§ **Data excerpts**
= = =

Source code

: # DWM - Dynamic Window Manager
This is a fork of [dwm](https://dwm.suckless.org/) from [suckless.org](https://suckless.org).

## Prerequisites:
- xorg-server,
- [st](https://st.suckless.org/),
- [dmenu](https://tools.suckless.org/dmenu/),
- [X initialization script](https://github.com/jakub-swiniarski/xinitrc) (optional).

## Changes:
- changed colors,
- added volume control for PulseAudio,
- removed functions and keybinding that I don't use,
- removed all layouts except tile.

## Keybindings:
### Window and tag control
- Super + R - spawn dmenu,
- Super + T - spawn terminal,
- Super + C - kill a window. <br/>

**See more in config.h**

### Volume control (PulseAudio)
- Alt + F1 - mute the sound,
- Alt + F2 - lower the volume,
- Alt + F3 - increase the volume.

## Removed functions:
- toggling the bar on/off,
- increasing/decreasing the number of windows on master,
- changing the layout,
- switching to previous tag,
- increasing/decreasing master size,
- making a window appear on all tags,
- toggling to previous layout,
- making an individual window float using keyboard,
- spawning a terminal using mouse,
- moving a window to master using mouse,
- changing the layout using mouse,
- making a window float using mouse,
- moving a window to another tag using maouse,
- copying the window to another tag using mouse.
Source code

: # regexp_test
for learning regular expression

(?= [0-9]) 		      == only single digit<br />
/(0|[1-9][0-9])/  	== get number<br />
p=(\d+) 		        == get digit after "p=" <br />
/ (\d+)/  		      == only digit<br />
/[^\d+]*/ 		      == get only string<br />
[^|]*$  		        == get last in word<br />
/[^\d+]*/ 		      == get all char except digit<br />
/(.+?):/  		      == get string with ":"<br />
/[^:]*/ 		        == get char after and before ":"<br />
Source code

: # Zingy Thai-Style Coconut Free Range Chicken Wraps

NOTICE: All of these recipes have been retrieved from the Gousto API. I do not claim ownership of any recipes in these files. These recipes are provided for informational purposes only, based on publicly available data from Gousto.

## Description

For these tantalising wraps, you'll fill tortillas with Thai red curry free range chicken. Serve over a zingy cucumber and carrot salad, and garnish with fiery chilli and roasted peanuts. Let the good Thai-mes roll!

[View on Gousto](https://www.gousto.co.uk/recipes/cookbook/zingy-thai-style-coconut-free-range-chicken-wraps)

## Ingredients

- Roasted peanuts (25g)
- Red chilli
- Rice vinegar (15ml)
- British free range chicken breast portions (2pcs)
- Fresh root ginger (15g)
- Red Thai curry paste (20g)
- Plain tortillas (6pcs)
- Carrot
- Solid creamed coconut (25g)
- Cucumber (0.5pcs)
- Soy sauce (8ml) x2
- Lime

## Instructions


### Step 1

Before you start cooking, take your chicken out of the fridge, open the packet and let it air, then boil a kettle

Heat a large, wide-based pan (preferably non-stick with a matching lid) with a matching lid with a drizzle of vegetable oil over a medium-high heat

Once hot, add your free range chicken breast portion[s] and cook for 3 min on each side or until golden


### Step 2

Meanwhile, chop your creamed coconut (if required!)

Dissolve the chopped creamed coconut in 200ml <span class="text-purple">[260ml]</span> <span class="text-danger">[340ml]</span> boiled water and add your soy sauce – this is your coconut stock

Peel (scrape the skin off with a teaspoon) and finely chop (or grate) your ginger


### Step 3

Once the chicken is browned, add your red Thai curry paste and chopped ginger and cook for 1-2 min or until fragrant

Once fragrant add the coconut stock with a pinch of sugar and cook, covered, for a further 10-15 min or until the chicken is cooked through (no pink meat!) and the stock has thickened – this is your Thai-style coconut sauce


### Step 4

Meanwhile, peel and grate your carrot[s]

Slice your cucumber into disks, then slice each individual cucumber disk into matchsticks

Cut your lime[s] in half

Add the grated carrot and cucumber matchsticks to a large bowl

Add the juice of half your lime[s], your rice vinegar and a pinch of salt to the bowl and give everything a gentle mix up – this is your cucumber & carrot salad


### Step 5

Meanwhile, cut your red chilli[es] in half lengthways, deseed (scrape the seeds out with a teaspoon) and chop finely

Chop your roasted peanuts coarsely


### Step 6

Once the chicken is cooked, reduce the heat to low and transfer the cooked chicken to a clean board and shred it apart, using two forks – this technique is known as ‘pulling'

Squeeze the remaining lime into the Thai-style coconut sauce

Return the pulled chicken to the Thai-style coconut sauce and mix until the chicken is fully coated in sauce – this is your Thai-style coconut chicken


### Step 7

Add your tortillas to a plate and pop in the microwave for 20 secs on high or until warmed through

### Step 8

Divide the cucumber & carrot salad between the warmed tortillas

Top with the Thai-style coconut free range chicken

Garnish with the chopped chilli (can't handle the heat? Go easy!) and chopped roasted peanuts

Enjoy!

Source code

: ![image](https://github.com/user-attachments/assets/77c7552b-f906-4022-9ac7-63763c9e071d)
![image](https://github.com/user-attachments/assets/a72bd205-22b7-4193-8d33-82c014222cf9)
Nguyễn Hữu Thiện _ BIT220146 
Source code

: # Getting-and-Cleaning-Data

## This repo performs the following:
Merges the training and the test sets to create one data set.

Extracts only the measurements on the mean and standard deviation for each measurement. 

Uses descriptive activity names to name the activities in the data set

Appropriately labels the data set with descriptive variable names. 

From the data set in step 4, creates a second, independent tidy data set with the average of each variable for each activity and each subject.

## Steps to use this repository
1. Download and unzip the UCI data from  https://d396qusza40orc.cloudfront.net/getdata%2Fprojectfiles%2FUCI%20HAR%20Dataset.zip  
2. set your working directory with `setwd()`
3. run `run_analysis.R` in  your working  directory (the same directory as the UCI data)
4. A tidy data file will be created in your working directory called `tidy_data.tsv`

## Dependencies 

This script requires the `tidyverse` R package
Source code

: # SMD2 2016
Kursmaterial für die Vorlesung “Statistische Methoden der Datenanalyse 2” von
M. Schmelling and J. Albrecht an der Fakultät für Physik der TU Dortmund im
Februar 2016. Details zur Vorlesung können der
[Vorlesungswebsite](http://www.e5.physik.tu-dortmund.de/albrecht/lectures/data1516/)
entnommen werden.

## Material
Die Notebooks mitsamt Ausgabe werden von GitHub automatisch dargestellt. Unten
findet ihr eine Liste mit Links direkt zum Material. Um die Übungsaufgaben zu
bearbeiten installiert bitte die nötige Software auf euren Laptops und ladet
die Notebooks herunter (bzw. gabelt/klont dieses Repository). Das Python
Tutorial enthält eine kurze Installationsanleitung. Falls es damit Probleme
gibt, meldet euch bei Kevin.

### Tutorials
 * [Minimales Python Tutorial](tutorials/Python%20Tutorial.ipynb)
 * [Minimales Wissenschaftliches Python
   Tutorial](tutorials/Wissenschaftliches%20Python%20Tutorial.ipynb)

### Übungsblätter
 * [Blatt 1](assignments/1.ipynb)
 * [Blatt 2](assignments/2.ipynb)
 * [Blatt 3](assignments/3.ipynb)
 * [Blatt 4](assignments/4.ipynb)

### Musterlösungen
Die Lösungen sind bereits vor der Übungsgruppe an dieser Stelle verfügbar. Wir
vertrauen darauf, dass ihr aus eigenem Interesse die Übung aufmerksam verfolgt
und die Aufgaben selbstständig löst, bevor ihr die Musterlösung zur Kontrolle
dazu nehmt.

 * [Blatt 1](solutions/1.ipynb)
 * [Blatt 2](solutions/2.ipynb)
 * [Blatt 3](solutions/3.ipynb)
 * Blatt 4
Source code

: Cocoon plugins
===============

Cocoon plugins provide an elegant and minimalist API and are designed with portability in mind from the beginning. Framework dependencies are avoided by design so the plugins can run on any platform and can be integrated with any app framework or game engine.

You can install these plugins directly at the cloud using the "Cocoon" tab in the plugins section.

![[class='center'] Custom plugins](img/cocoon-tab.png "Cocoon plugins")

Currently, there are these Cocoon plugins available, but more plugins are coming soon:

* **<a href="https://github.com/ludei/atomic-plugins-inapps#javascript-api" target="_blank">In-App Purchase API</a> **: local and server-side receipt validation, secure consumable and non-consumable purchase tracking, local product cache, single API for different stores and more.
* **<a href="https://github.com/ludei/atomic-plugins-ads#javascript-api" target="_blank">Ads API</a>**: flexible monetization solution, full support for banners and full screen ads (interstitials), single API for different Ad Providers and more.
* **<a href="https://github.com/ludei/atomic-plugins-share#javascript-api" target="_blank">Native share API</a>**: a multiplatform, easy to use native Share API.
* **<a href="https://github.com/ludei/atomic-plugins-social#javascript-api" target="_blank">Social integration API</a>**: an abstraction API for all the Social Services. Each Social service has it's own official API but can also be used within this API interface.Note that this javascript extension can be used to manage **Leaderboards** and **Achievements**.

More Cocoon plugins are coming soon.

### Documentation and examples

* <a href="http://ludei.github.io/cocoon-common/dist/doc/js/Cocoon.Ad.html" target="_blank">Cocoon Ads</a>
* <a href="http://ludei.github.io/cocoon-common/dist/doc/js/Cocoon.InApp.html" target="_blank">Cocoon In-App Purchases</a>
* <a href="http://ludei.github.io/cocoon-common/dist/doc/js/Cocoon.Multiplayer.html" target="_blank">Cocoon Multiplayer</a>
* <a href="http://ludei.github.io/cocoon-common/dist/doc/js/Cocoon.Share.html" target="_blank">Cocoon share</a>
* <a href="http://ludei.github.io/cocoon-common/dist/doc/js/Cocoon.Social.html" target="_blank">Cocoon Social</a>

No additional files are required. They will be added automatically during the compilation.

= = =

§ **What is needed**
Which lines above run from the one containing "Top with the" to the one containing "Nguyễn Hữu Thiện _ BIT220146"? Give them again exactly, both ends included.

§ **Answer space**
Top with the Thai-style coconut free range chicken

Garnish with the chopped chilli (can't handle the heat? Go easy!) and chopped roasted peanuts

Enjoy!

Source code

: ![image](https://github.com/user-attachments/assets/77c7552b-f906-4022-9ac7-63763c9e071d)
![image](https://github.com/user-attachments/assets/a72bd205-22b7-4193-8d33-82c014222cf9)
Nguyễn Hữu Thiện _ BIT220146 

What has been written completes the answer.